■ Task to complete ■
Search the data below for the word "DoxyItemize" and copy each line that holds it.
********
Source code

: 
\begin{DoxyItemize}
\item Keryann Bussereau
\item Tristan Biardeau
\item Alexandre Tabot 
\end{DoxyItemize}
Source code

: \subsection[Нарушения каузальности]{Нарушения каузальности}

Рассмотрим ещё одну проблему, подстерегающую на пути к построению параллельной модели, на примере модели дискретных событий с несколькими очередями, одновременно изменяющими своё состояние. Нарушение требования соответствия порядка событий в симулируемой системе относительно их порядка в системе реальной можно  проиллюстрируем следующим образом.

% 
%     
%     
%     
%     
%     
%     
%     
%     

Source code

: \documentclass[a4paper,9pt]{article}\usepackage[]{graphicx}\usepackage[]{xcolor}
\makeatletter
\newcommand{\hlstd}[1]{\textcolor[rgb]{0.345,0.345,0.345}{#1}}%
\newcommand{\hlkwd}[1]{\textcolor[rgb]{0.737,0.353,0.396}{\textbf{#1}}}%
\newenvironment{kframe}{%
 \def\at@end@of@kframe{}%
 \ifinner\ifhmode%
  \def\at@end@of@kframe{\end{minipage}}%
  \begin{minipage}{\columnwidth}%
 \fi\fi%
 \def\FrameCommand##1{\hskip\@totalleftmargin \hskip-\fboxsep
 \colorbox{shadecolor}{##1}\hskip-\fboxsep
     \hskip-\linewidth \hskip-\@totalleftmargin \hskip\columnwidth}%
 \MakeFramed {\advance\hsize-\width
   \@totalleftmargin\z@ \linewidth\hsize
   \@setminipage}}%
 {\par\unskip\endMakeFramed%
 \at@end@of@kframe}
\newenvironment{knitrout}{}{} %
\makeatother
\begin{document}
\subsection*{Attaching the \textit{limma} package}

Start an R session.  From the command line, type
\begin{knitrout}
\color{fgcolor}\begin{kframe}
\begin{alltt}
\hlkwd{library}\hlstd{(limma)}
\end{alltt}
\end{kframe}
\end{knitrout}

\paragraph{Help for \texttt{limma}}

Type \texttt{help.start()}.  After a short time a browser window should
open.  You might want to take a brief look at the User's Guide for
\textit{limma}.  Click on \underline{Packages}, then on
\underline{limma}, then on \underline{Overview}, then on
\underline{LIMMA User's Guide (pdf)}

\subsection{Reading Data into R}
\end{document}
********
■ Task response ■
\begin{DoxyItemize}
\end{DoxyItemize}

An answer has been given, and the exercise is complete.